# Sub T/A and Phase



## beerdrnkr (Apr 18, 2007)

Has anyone here had experience with testing out TL numbers while adjusting phase and T/A. Did it hurt or bring up your scores? I might be doing some testing today on the TL but I was just curious. If anyone's interested I'll post up my findings.


----------



## Critical Audio (Jan 13, 2009)

I would be interested in what you find out.
I do not think any amount of T/A (time alignment) would make any difference in how loud the sub is. 
are you talking 1 sub or 2?

Phase i think would be a good test.


----------



## tann808 (May 19, 2009)

I would think that if anything it would hurt the Term Lab score.
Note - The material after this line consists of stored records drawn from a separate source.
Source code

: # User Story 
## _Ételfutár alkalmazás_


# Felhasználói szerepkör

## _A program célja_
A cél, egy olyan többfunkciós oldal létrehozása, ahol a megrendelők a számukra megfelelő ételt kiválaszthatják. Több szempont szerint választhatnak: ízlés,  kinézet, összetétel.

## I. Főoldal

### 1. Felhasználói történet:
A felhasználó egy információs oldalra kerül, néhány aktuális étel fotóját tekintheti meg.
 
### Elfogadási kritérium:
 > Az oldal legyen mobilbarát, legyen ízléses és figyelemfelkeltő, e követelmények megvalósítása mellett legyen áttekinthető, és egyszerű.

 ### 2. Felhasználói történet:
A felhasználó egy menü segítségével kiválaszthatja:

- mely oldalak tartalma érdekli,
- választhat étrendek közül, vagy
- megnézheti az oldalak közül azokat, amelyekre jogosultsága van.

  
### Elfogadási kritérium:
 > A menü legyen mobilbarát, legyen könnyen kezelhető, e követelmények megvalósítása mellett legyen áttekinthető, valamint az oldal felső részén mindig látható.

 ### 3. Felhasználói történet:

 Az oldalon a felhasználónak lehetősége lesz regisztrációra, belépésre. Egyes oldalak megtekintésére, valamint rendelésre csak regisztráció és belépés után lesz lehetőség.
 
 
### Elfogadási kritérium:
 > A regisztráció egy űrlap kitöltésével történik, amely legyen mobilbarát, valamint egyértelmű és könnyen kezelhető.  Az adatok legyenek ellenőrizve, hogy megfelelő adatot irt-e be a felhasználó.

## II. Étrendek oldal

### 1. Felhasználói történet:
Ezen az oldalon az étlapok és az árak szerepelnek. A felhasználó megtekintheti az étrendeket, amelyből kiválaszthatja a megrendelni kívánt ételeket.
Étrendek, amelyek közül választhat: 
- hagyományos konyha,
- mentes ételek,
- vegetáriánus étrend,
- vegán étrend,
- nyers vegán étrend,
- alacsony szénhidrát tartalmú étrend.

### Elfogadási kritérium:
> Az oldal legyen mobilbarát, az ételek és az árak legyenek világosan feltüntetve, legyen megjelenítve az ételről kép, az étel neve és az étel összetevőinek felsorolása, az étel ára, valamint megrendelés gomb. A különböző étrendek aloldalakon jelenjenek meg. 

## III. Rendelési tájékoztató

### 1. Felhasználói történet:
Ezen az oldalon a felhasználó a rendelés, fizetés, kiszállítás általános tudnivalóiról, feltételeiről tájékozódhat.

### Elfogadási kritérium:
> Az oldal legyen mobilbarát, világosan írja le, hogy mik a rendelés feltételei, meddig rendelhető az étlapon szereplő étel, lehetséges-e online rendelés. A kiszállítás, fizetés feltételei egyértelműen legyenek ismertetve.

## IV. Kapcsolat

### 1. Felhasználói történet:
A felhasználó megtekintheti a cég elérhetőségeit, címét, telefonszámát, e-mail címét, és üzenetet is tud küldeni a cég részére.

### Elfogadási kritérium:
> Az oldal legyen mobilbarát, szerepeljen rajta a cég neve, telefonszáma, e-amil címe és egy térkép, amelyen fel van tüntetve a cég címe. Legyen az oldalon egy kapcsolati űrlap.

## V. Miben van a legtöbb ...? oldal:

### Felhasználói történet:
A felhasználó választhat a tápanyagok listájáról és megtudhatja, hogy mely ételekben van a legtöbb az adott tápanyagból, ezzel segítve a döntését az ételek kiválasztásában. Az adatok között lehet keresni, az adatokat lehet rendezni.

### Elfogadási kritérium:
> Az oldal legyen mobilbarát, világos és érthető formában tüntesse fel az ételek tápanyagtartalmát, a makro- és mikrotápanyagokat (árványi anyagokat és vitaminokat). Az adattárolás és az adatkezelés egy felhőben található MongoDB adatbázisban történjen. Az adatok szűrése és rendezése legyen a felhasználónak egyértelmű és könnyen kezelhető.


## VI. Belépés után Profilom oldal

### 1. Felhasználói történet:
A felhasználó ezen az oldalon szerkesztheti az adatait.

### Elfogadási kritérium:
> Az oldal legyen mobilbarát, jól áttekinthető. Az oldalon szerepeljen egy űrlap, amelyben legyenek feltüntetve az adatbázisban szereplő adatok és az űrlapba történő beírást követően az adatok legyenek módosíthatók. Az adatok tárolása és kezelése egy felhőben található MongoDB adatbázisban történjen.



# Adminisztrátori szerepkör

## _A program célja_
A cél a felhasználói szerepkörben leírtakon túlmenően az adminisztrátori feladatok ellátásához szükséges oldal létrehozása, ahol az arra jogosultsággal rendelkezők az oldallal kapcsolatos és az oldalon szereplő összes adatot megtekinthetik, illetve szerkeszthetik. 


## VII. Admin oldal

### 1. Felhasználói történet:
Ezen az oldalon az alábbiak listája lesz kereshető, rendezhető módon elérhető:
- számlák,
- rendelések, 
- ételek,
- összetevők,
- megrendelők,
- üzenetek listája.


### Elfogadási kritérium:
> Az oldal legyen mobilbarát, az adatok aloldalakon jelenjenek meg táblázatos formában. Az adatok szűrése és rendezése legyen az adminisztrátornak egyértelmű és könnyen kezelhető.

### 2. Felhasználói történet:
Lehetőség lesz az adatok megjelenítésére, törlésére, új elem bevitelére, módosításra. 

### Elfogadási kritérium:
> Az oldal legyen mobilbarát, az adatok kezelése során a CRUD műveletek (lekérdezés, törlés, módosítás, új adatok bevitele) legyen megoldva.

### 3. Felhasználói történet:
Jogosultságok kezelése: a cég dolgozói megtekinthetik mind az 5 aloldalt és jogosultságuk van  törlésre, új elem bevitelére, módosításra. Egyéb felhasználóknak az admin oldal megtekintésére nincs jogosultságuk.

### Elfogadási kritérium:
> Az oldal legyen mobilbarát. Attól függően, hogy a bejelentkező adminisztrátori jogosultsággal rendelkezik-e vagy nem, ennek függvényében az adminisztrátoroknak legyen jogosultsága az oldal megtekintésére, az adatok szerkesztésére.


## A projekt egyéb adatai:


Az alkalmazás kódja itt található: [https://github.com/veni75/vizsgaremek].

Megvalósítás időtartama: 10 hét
I wouldn't think that you'd want to delay the tone in anyway.

I'm assuming that you are talking about wiring the sub in reverse polarity (If you were talking about 2 or more subs and run them in different phases, that would just cause cancellation) 
I don't see any gains on wiring the sub in reverse polarity. Also you'd have a better chance of bottoming out the sub if you're not careful.


----------



## timelord9 (Jun 4, 2008)

changing time alignment changes phase. 

phase is important to getting maximum SPL

therefore, the underlying hypothesis seems, to me, to be a good one. 

don't know anyone who's done it though...

sorry


----------